Analysis and Comparison of Pitch Estimation Algorithms - YIN vs P-YIN¶

Krishna Subramani, 150020008¶

An introduction to the problem -¶

What is pitch? - Can be 'loosely' defined as the fundamental frequency$(F_0 = \frac{1}{T_0})$(reciprocal of fundamental period) of an audio signal.
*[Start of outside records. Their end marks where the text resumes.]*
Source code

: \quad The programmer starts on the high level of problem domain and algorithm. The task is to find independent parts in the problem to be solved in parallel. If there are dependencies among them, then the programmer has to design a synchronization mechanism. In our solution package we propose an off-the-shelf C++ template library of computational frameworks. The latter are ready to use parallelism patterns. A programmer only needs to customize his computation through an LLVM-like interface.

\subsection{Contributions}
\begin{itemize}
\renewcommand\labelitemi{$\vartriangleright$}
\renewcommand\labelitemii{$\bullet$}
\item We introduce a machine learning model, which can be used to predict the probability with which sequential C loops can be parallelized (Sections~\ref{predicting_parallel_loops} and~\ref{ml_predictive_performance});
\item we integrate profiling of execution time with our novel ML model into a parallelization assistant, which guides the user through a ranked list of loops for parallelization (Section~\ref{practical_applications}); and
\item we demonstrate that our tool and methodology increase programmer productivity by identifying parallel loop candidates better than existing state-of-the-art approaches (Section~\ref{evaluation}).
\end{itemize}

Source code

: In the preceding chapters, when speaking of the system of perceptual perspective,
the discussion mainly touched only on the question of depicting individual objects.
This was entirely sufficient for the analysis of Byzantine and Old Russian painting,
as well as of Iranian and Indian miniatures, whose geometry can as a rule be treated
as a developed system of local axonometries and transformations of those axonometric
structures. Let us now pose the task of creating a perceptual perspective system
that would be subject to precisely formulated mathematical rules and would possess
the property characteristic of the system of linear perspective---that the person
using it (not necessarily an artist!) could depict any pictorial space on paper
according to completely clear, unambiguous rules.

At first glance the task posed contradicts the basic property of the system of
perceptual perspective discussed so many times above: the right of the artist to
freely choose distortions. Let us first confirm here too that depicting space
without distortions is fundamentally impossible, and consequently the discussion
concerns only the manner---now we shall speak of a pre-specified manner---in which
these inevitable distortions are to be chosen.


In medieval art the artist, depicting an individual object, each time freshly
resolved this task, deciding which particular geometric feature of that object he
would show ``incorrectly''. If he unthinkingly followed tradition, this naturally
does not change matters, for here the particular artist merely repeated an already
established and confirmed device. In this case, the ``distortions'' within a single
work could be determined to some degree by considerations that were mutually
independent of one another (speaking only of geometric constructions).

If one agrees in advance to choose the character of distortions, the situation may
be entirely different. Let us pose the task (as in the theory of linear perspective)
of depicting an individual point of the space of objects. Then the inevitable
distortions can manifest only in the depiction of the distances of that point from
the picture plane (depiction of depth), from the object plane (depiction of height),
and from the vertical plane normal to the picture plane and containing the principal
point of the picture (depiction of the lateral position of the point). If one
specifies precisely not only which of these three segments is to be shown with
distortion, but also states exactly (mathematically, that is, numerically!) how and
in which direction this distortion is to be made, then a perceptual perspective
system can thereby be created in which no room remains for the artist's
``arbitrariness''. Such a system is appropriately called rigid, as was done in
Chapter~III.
Mathematically, \begin{align} &\min_{T} x(t + T) = x(t) \tag{1} \label{e1}\\ \end{align} Although, to be more precise, pitch is a perceptual construct as opposed to $F_0$, though they are related.
We will discuss the YIN algorithm first, and then present a motivation to move on to a better estimator, the P-YIN(Probabilistic-YIN)

# Dependencies
import numpy as np
import essentia
import essentia.standard as ess
import matplotlib.pyplot as pyp
import IPython.display as ipd
import matplotlib

def genAudioTone(pitch, hopSize = 128, fs = 44100):
    """
    Generates pure sine tone audio data from the pitch contour

    Parameters
    ----------
    pitch : list
        pitch contour data as a list
    
    Returns
    -------
    x : np.array
        audio data to play or write wav files

    """ 
    x = np.array([])
    phase = 0.0
    
    for frame_no in range(len(pitch)):
        tone = 1.0 * np.cos((2*np.pi*pitch[frame_no]*np.arange(hopSize)/44100) + phase)
        x = np.append(x, tone)
        phase = phase + 2*np.pi*pitch[frame_no]*(hopSize-1)/fs
 
    return x

# Load audio
Fs = 44100
audio1 = ess.MonoLoader(sampleRate = Fs,filename = 'audio1.wav')()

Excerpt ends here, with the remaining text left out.